- Exercise description: Take every line of the material below that includes the string "Union" and copy it out.

- The input:

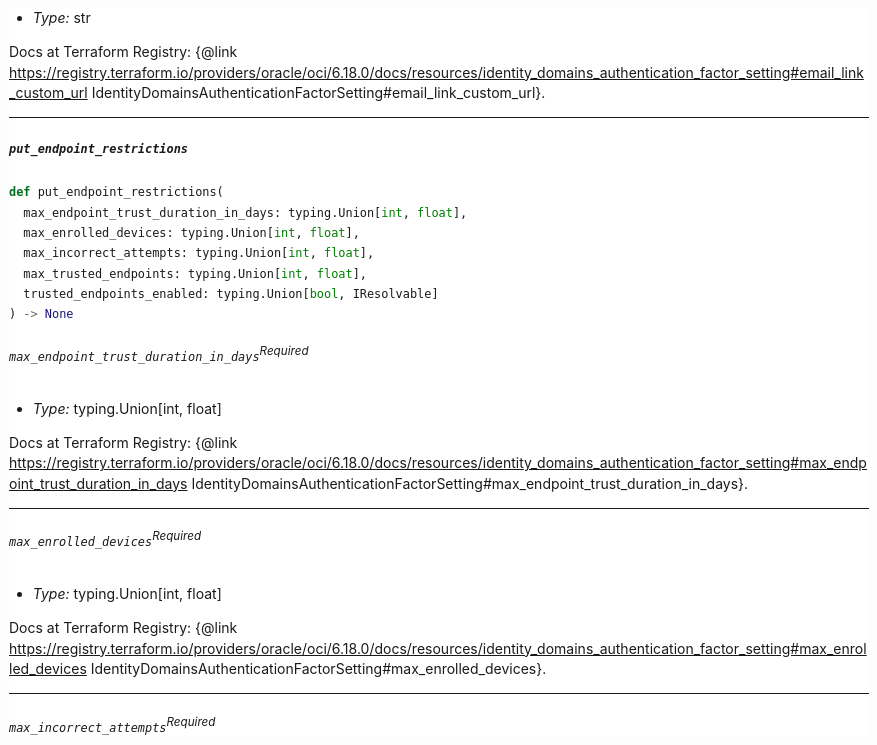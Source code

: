 - *Type:* str

Docs at Terraform Registry: {@link https://registry.terraform.io/providers/oracle/oci/6.18.0/docs/resources/identity_domains_authentication_factor_setting#email_link_custom_url IdentityDomainsAuthenticationFactorSetting#email_link_custom_url}.

---

##### `put_endpoint_restrictions` <a name="put_endpoint_restrictions" id="rhizo-co-terraform-provider-oci.identityDomainsAuthenticationFactorSetting.IdentityDomainsAuthenticationFactorSetting.putEndpointRestrictions"></a>

```python
def put_endpoint_restrictions(
  max_endpoint_trust_duration_in_days: typing.Union[int, float],
  max_enrolled_devices: typing.Union[int, float],
  max_incorrect_attempts: typing.Union[int, float],
  max_trusted_endpoints: typing.Union[int, float],
  trusted_endpoints_enabled: typing.Union[bool, IResolvable]
) -> None
```

###### `max_endpoint_trust_duration_in_days`<sup>Required</sup> <a name="max_endpoint_trust_duration_in_days" id="rhizo-co-terraform-provider-oci.identityDomainsAuthenticationFactorSetting.IdentityDomainsAuthenticationFactorSetting.putEndpointRestrictions.parameter.maxEndpointTrustDurationInDays"></a>

- *Type:* typing.Union[int, float]

Docs at Terraform Registry: {@link https://registry.terraform.io/providers/oracle/oci/6.18.0/docs/resources/identity_domains_authentication_factor_setting#max_endpoint_trust_duration_in_days IdentityDomainsAuthenticationFactorSetting#max_endpoint_trust_duration_in_days}.

---

###### `max_enrolled_devices`<sup>Required</sup> <a name="max_enrolled_devices" id="rhizo-co-terraform-provider-oci.identityDomainsAuthenticationFactorSetting.IdentityDomainsAuthenticationFactorSetting.putEndpointRestrictions.parameter.maxEnrolledDevices"></a>

- *Type:* typing.Union[int, float]

Docs at Terraform Registry: {@link https://registry.terraform.io/providers/oracle/oci/6.18.0/docs/resources/identity_domains_authentication_factor_setting#max_enrolled_devices IdentityDomainsAuthenticationFactorSetting#max_enrolled_devices}.

---

###### `max_incorrect_attempts`<sup>Required</sup> <a name="max_incorrect_attempts" id="rhizo-co-terraform-provider-oci.identityDomainsAuthenticationFactorSetting.IdentityDomainsAuthenticationFactorSetting.putEndpointRestrictions.parameter.maxIncorrectAttempts"></a>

- Completed exercise:
  max_endpoint_trust_duration_in_days: typing.Union[int, float],
  max_enrolled_devices: typing.Union[int, float],
  max_incorrect_attempts: typing.Union[int, float],
  max_trusted_endpoints: typing.Union[int, float],
  trusted_endpoints_enabled: typing.Union[bool, IResolvable]
- *Type:* typing.Union[int, float]
- *Type:* typing.Union[int, float]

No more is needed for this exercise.